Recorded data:
--- START ---

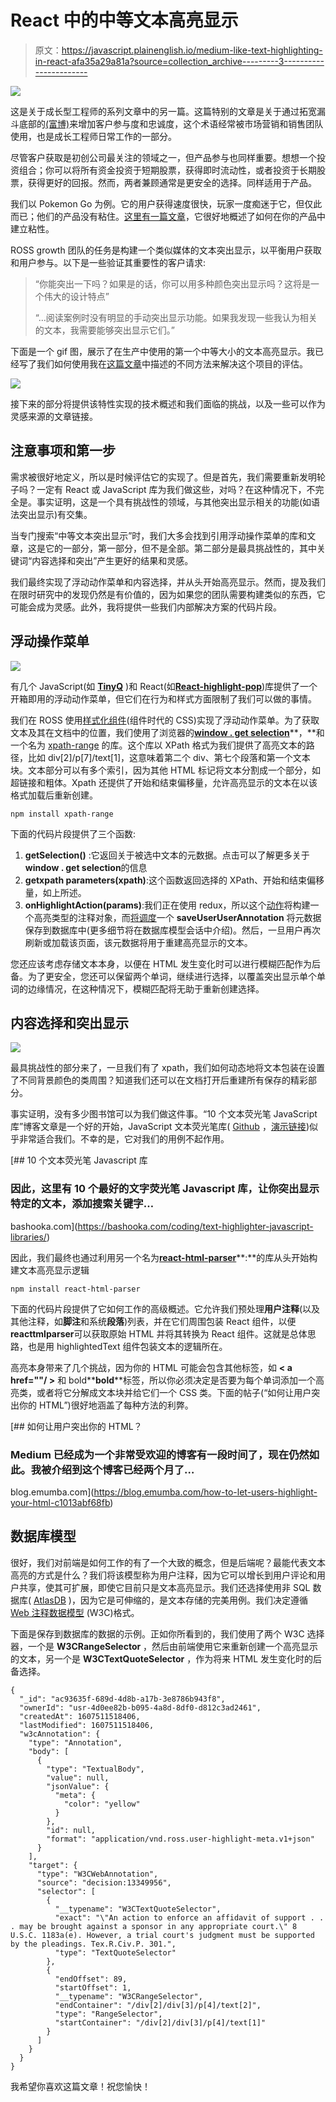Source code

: # React 中的中等文本高亮显示

> 原文：<https://javascript.plainenglish.io/medium-like-text-highlighting-in-react-afa35a29a81a?source=collection_archive---------3----------------------->

![](img/b20b7ccc100bc2c148f334940d5a70c1.png)

这是关于成长型工程师的系列文章中的另一篇。这篇特别的文章是关于通过拓宽漏斗底部的[(富博)](https://pixelme.me/blog/marketing-funnel)来增加客户参与度和忠诚度，这个术语经常被市场营销和销售团队使用，也是成长工程师日常工作的一部分。

尽管客户获取是初创公司最关注的领域之一，但产品参与也同样重要。想想一个投资组合；你可以将所有资金投资于短期股票，获得即时流动性，或者投资于长期股票，获得更好的回报。然而，两者兼顾通常是更安全的选择。同样适用于产品。

我们以 Pokemon Go 为例。它的用户获得速度很快，玩家一度痴迷于它，但仅此而已；他们的产品没有粘住。[这里有一篇文章](https://openviewpartners.com/blog/how-to-build-stickiness-into-your-product)，它很好地概述了如何在你的产品中建立粘性。

ROSS growth 团队的任务是构建一个类似媒体的文本突出显示，以平衡用户获取和用户参与。以下是一些验证其重要性的客户请求:

> “你能突出一下吗？如果是的话，你可以用多种颜色突出显示吗？这将是一个伟大的设计特点”
> 
> “…阅读案例时没有明显的手动突出显示功能。如果我发现一些我认为相关的文本，我需要能够突出显示它们。”

下面是一个 gif 图，展示了在生产中使用的第一个中等大小的文本高亮显示。我已经写了我们如何使用我在[这篇文章](https://pargles.medium.com/technical-sushi-burrito-brief-4c6e5d4c3ba6)中描述的不同方法来解决这个项目的评估。

![](img/a05d9d46d9ce25533b694a1441fac9de.png)

接下来的部分将提供该特性实现的技术概述和我们面临的挑战，以及一些可以作为灵感来源的文章链接。

## 注意事项和第一步

需求被很好地定义，所以是时候评估它的实现了。但是首先，我们需要重新发明轮子吗？一定有 React 或 JavaScript 库为我们做这些，对吗？在这种情况下，不完全是。事实证明，这是一个具有挑战性的领域，与其他突出显示相关的功能(如语法突出显示)有交集。

当专门搜索“中等文本突出显示”时，我们大多会找到引用浮动操作菜单的库和文章，这是它的一部分，第一部分，但不是全部。第二部分是最具挑战性的，其中关键词“内容选择和突出”产生更好的结果和灵感。

我们最终实现了浮动动作菜单和内容选择，并从头开始高亮显示。然而，提及我们在限时研究中的发现仍然是有价值的，因为如果您的团队需要构建类似的东西，它可能会成为灵感。此外，我将提供一些我们内部解决方案的代码片段。

## 浮动操作菜单

![](img/ad042462d0a7a629ccc3522986f6f538.png)

有几个 JavaScript(如 [**TinyQ**](https://github.com/aruminant/tinyq) )和 React(如[**React-highlight-pop**](https://github.com/codeshifu/react-highlight-pop))库提供了一个开箱即用的浮动动作菜单，但它们在行为和样式方面限制了我们可以做的事情。

我们在 ROSS 使用[样式化组件](https://styled-components.com/)(组件时代的 CSS)实现了浮动动作菜单。为了获取文本及其在文档中的位置，我们使用了浏览器的[**window . get selection**](https://developer.mozilla.org/en-US/docs/Web/API/Window/getSelection)**，**和一个名为 [xpath-range](https://www.npmjs.com/package/xpath-range) 的库。这个库以 XPath 格式为我们提供了高亮文本的路径，比如 div[2]/p[7]/text[1]，这意味着第二个 div、第七个段落和第一个文本块。文本部分可以有多个索引，因为其他 HTML 标记将文本分割成一个部分，如超链接和粗体。Xpath 还提供了开始和结束偏移量，允许高亮显示的文本在以该格式加载后重新创建。

```
npm install xpath-range
```

下面的代码片段提供了三个函数:

1.  **getSelection()** :它返回关于被选中文本的元数据。点击可以了解更多关于**window . get selection**的信息
2.  **getxpath parameters(xpath)**:这个函数返回选择的 XPath、开始和结束偏移量，如上所述。
3.  **onHighlightAction(params)**:我们正在使用 redux，所以这个[动作](https://redux-saga.js.org/docs/introduction/BeginnerTutorial.html)将构建一个高亮类型的注释对象，而[将调度](https://redux-saga.js.org/docs/basics/DispatchingActions.html)一个 **saveUserUserAnnotation** 将元数据保存到数据库中(更多细节将在数据库模型会话中介绍)。然后，一旦用户再次刷新或加载该页面，该元数据将用于重建高亮显示的文本。

您还应该考虑存储文本本身，以便在 HTML 发生变化时可以进行模糊匹配作为后备。为了更安全，您还可以保留两个单词，继续进行选择，以覆盖突出显示单个单词的边缘情况，在这种情况下，模糊匹配将无助于重新创建选择。

## 内容选择和突出显示

![](img/e16f8f9be8f48c61714667add0ebf6bb.png)

最具挑战性的部分来了，一旦我们有了 xpath，我们如何动态地将文本包装在设置了不同背景颜色的类周围？知道我们还可以在文档打开后重建所有保存的精彩部分。

事实证明，没有多少图书馆可以为我们做这件事。“10 个文本荧光笔 JavaScript 库”博客文章是一个好的开始，JavaScript 文本荧光笔库( [Github](https://github.com/mir3z/texthighlighter) ，[演示链接](http://mir3z.github.io/texthighlighter/demos/simple.html))似乎非常适合我们。不幸的是，它对我们的用例不起作用。

[](https://bashooka.com/coding/text-highlighter-javascript-libraries/) [## 10 个文本荧光笔 Javascript 库

### 因此，这里有 10 个最好的文字荧光笔 Javascript 库，让你突出显示特定的文本，添加搜索关键字…

bashooka.com](https://bashooka.com/coding/text-highlighter-javascript-libraries/) 

因此，我们最终也通过利用另一个名为[**react-html-parser**](https://github.com/wrakky/react-html-parser#readme)**:**的库从头开始构建文本高亮显示逻辑

```
npm install react-html-parser
```

下面的代码片段提供了它如何工作的高级概述。它允许我们预处理**用户注释**(以及其他注释，如**脚注**和系统**段落**)列表，并在它们周围包装 React 组件，以便**reacttmlparser**可以获取原始 HTML 并将其转换为 React 组件。这就是总体思路，也是用 highlightedText 组件包装文本的逻辑所在。

高亮本身带来了几个挑战，因为你的 HTML 可能会包含其他标签，如 **< a href=""/ >** 和 bold**<b>bold</b>**标签，所以你必须决定是否要为每个单词添加一个高亮类，或者将它分解成文本块并给它们一个 CSS 类。下面的帖子(“如何让用户突出你的 HTML”)很好地涵盖了每种方法的利弊。

[](https://blog.emumba.com/how-to-let-users-highlight-your-html-c1013abf68fb) [## 如何让用户突出你的 HTML？

### Medium 已经成为一个非常受欢迎的博客有一段时间了，现在仍然如此。我被介绍到这个博客已经两个月了…

blog.emumba.com](https://blog.emumba.com/how-to-let-users-highlight-your-html-c1013abf68fb) 

## 数据库模型

很好，我们对前端是如何工作的有了一个大致的概念，但是后端呢？最能代表文本高亮的方式是什么？我们将该模型称为用户注释，因为它可以增长到用户评论和用户共享，使其可扩展，即使它目前只是文本高亮显示。我们还选择使用非 SQL 数据库( [AtlasDB](https://www.mongodb.com/cloud/atlas) )，因为它是可伸缩的，是文本存储的完美用例。我们决定遵循 [Web 注释数据模型](https://www.w3.org/TR/annotation-model/) (W3C)格式。

下面是保存到数据库的数据的示例。正如你所看到的，我们使用了两个 W3C 选择器，一个是 **W3CRangeSelector** ，然后由前端使用它来重新创建一个高亮显示的文本，另一个是 **W3CTextQuoteSelector** ，作为将来 HTML 发生变化时的后备选择。

```
{
  "_id": "ac93635f-689d-4d8b-a17b-3e8786b943f8",
  "ownerId": "usr-4d0ee82b-b095-4a8d-8df0-d812c3ad2461",
  "createdAt": 1607511518406,
  "lastModified": 1607511518406,
  "w3cAnnotation": {
    "type": "Annotation",
    "body": [
      {
        "type": "TextualBody",
        "value": null,
        "jsonValue": {
          "meta": {
            "color": "yellow"
          }
        },
        "id": null,
        "format": "application/vnd.ross.user-highlight-meta.v1+json"
      }
    ],
    "target": {
      "type": "W3CWebAnnotation",
      "source": "decision:13349956",
      "selector": [
        {
          "__typename": "W3CTextQuoteSelector",
          "exact": "\"An action to enforce an affidavit of support . . . may be brought against a sponsor in any appropriate court.\" 8 U.S.C. 1183a(e). However, a trial court's judgment must be supported by the pleadings. Tex.R.Civ.P. 301.",
          "type": "TextQuoteSelector"
        },
        {
          "endOffset": 89,
          "startOffset": 1,
          "__typename": "W3CRangeSelector",
          "endContainer": "/div[2]/div[3]/p[4]/text[2]",
          "type": "RangeSelector",
          "startContainer": "/div[2]/div[3]/p[4]/text[1]"
        }
      ]
    }
  }
}
```

我希望你喜欢这篇文章！祝您愉快！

--- END ---

● TASK DETAILS
Reproduce, without alteration and without pictures, only those lines that lie between the first line of the entries above and the line containing "尽管客户获取是初创公司最关注", both of them included.

● RESULT OF THE EXERCISE
Source code

: # React 中的中等文本高亮显示

> 原文：<https://javascript.plainenglish.io/medium-like-text-highlighting-in-react-afa35a29a81a?source=collection_archive---------3----------------------->

![](img/b20b7ccc100bc2c148f334940d5a70c1.png)

这是关于成长型工程师的系列文章中的另一篇。这篇特别的文章是关于通过拓宽漏斗底部的[(富博)](https://pixelme.me/blog/marketing-funnel)来增加客户参与度和忠诚度，这个术语经常被市场营销和销售团队使用，也是成长工程师日常工作的一部分。

尽管客户获取是初创公司最关注的领域之一，但产品参与也同样重要。想想一个投资组合；你可以将所有资金投资于短期股票，获得即时流动性，或者投资于长期股票，获得更好的回报。然而，两者兼顾通常是更安全的选择。同样适用于产品。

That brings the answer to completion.